* [Brief] List every line below containing "swanlab".

Pictures paired with source code:
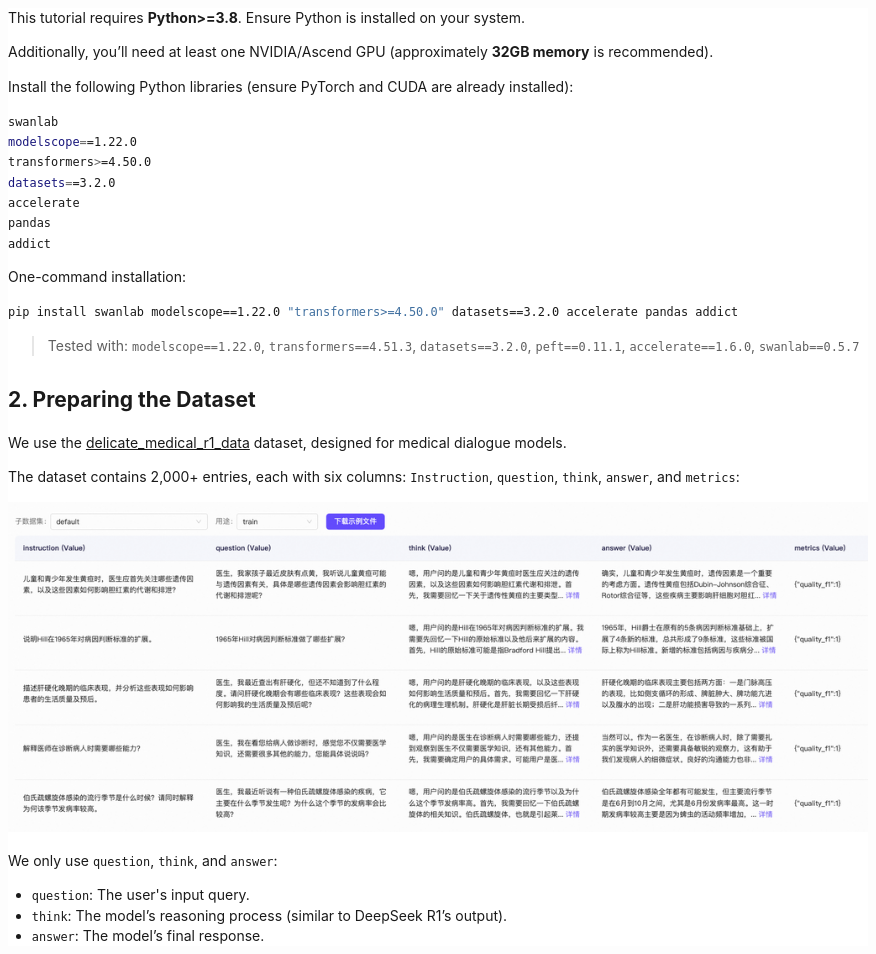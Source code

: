 This tutorial requires **Python>=3.8**. Ensure Python is installed on your system.  

Additionally, you’ll need at least one NVIDIA/Ascend GPU (approximately **32GB memory** is recommended).  

Install the following Python libraries (ensure PyTorch and CUDA are already installed):  

```bash
swanlab  
modelscope==1.22.0  
transformers>=4.50.0  
datasets==3.2.0  
accelerate  
pandas  
addict  
```  

One-command installation:  

```bash
pip install swanlab modelscope==1.22.0 "transformers>=4.50.0" datasets==3.2.0 accelerate pandas addict  
```  

> Tested with: `modelscope==1.22.0`, `transformers==4.51.3`, `datasets==3.2.0`, `peft==0.11.1`, `accelerate==1.6.0`, `swanlab==0.5.7`  

## 2. Preparing the Dataset  

We use the [delicate_medical_r1_data](https://modelscope.cn/datasets/krisfu/delicate_medical_r1_data) dataset, designed for medical dialogue models.  

The dataset contains 2,000+ entries, each with six columns: `Instruction`, `question`, `think`, `answer`, and `metrics`:  

![09-04](./qwen3/04.png)  

We only use `question`, `think`, and `answer`:  
- `question`: The user's input query.  
- `think`: The model’s reasoning process (similar to DeepSeek R1’s output).  
- `answer`: The model’s final response.  
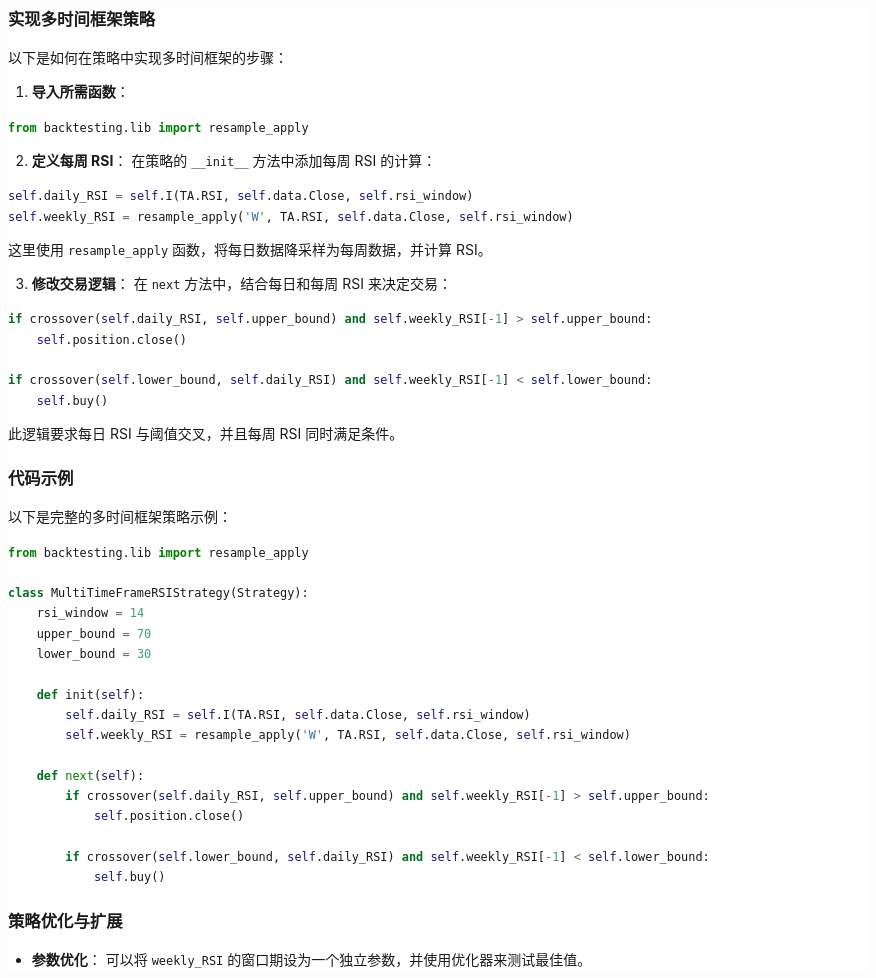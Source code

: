 ### 实现多时间框架策略

以下是如何在策略中实现多时间框架的步骤：

1. **导入所需函数**：
```python
from backtesting.lib import resample_apply
```

2. **定义每周 RSI**：
在策略的 `__init__` 方法中添加每周 RSI 的计算：
```python
self.daily_RSI = self.I(TA.RSI, self.data.Close, self.rsi_window)
self.weekly_RSI = resample_apply('W', TA.RSI, self.data.Close, self.rsi_window)
```
这里使用 `resample_apply` 函数，将每日数据降采样为每周数据，并计算 RSI。

3. **修改交易逻辑**：
在 `next` 方法中，结合每日和每周 RSI 来决定交易：
```python
if crossover(self.daily_RSI, self.upper_bound) and self.weekly_RSI[-1] > self.upper_bound:
    self.position.close()

if crossover(self.lower_bound, self.daily_RSI) and self.weekly_RSI[-1] < self.lower_bound:
    self.buy()
```
此逻辑要求每日 RSI 与阈值交叉，并且每周 RSI 同时满足条件。

### 代码示例
以下是完整的多时间框架策略示例：
```python
from backtesting.lib import resample_apply

class MultiTimeFrameRSIStrategy(Strategy):
    rsi_window = 14
    upper_bound = 70
    lower_bound = 30

    def init(self):
        self.daily_RSI = self.I(TA.RSI, self.data.Close, self.rsi_window)
        self.weekly_RSI = resample_apply('W', TA.RSI, self.data.Close, self.rsi_window)

    def next(self):
        if crossover(self.daily_RSI, self.upper_bound) and self.weekly_RSI[-1] > self.upper_bound:
            self.position.close()

        if crossover(self.lower_bound, self.daily_RSI) and self.weekly_RSI[-1] < self.lower_bound:
            self.buy()
```

### 策略优化与扩展

- **参数优化**：
  可以将 `weekly_RSI` 的窗口期设为一个独立参数，并使用优化器来测试最佳值。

* [Answer space]
swanlab  
pip install swanlab modelscope==1.22.0 "transformers>=4.50.0" datasets==3.2.0 accelerate pandas addict  
> Tested with: `modelscope==1.22.0`, `transformers==4.51.3`, `datasets==3.2.0`, `peft==0.11.1`, `accelerate==1.6.0`, `swanlab==0.5.7`  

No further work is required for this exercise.